Describe how this problem relates to the minimum spanning tree problem. In particular, identify what vertices, edges, weights, and a MST correspond to.
Consider a town with 10 houses labeled \(A\) through \(J\). The telecommunications company has identified that they could lay down fiber between the following houses for the following costs:
- \((A, B), 8\)
- \((A, C), 3\)
- \((B, C), 11\)
- \((B, D), 5\)
- \((B, E), 4\)
- \((B, F), 6\)
- \((C, D), 7\)
- \((C, G), 13\)
- \((D, F), 5\)
- \((E, F), 7\)
- \((E, I), 3\)
- \((F, G), 2\)
- \((F, H), 4\)
- \((F, I), 5\)
- \((G, H), 1\)
- \((H, I), 6\)
- \((I, J), 22\)
Draw a graph of this situation according to your answer to the previous part.
Use Prim’s algorithm to find the cheapest fiber network for this town.
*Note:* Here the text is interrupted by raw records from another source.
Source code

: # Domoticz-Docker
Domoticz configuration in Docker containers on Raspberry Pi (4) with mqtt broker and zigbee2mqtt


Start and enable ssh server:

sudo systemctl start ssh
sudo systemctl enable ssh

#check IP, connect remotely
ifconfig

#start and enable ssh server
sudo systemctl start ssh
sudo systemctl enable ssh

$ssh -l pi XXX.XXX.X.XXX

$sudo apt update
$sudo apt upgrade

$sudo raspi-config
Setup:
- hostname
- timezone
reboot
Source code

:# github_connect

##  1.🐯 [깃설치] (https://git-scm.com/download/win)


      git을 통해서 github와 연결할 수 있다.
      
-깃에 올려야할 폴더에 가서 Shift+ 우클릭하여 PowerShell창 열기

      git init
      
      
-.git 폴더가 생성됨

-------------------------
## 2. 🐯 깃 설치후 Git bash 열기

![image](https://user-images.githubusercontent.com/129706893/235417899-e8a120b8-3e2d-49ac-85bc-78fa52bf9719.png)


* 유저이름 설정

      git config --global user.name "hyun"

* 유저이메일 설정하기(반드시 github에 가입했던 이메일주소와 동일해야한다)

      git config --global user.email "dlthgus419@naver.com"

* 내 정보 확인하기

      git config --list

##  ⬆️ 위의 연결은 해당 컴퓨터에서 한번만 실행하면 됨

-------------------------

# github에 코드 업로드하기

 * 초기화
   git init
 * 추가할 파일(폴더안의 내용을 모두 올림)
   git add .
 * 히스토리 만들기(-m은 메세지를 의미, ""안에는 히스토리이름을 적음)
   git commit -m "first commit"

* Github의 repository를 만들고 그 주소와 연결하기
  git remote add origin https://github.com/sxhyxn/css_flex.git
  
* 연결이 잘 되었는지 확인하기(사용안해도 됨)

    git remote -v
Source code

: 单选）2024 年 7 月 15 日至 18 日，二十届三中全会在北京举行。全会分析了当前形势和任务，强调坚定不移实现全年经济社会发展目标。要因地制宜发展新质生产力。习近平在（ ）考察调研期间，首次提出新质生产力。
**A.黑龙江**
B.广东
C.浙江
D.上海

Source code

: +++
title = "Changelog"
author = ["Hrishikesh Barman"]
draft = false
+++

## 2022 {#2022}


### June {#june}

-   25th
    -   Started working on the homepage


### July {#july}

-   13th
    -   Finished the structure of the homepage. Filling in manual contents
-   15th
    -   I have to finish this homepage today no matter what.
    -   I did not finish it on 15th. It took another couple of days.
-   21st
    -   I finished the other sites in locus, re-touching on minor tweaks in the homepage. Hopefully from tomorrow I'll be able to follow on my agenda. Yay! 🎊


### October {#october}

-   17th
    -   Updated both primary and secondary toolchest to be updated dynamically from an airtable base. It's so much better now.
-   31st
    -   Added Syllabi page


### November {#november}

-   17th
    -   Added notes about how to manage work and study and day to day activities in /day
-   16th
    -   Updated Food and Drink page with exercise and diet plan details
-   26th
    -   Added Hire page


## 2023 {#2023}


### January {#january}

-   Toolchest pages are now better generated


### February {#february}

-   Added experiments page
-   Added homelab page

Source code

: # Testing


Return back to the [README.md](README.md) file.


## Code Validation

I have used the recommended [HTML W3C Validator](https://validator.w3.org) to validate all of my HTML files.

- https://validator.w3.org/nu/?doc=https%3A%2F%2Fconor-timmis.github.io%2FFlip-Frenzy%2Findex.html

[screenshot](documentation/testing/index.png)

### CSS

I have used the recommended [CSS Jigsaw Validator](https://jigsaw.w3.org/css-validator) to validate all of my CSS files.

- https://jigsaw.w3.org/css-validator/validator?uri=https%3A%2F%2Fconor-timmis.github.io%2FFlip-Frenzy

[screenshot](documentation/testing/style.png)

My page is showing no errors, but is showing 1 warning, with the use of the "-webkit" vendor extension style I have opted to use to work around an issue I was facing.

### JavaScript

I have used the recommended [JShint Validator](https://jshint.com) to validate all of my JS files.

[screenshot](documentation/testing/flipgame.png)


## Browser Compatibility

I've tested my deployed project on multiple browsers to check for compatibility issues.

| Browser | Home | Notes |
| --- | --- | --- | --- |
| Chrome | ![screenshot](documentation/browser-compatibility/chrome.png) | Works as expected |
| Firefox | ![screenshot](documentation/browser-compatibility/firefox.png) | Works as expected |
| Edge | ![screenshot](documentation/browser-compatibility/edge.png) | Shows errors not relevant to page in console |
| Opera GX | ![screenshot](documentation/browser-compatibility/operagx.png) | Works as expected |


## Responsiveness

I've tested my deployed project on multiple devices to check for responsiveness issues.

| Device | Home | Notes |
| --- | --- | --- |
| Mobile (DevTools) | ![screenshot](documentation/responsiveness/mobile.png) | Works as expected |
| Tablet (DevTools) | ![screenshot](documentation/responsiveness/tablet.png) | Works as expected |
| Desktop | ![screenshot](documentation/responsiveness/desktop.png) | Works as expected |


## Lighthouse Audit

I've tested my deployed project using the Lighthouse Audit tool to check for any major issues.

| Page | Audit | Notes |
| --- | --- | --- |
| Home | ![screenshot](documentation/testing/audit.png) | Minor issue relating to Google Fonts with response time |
List the sequence of edges you add to the MST as you execute Prim’s and give the final cost of the MST.
Problem 2: Alternatives
An alternative algorithm for discovering a minimum weight spanning tree is Kruskal’s algorithm. Kruskal’s proceeds on a graph \(G = (V, E)\) as follows:
- Initially, create a set of trees \(F\), i.e., a forest, composed from the different vertices from \(V\). Each tree is simply a vertex drawn from \(v\) with no connecting edges. Thus, the number of trees is the number of vertices in \(V\).
- While the forest does not contain a single tree:
- Remove the minimum weight edge from \(G\). If that edge would connect two different trees from \(F\), then add it to the forest, joining two trees together in \(F\).
At the conclusion of Kruskal’s algorithm, \(F\) contains a single tree that is a MST for \(G\).
Execute Kruskal’s on the graph from problem 1. List the sequence of edges you add to the MST as you execute Kruskal’s and give the final cost of the MST.
Observe that Kruskal’s algorithm loops until the forest contains a single tree. Consequently, it is conceivable that, perhaps, Kruskal’s algorithm could go into an infinite loop. Argue in a few sentences that this is not the case, i.e., argue why Kruskal’s always terminates.
In the reading, we saw how a greedy exchange argument can be made to show that Prim’s produces a MST. Let’s adapt the argument to show the following property of Kruskal’s:
Claim (Minimality of Kruskal’s Algorithm): Let \(G = (V, E)\) be an undirected graph with weight function \(h : E \times \mathbb{N}\) where each edge has a unique weight. Let \(E_k \subseteq E\) be the set of edges chosen by Kruskal’s algorithm on the \(k\)th iteration of the algorithm. Then \(E_k\) is a subset of the edges of the minimum spanning tree of \(G\).
To do this, argue by induction on the number of iterations of the algorithm \(k\). In the inductive case, make a greedy exchange argument that not choosing the minimal weight edge leads to a provably worse spanning tree. Use this picture to guide your reasoning:
T3 ?? T4 / \ / \ T1 -------- T2Here, suppose the edge connecting \(T_1\) and \(T_2\) is the minimal weight edge that we would choose. But instead, in our greedy exchange/proof by contradiction, we assume that this is not chosen and instead some other edge, say \(T_1\) to \(T_3\) is chosen. In the spanning tree that is eventually created by that choice, suppose that we finally connect to \(T_2\) by way of some other tree, say \(T_4\).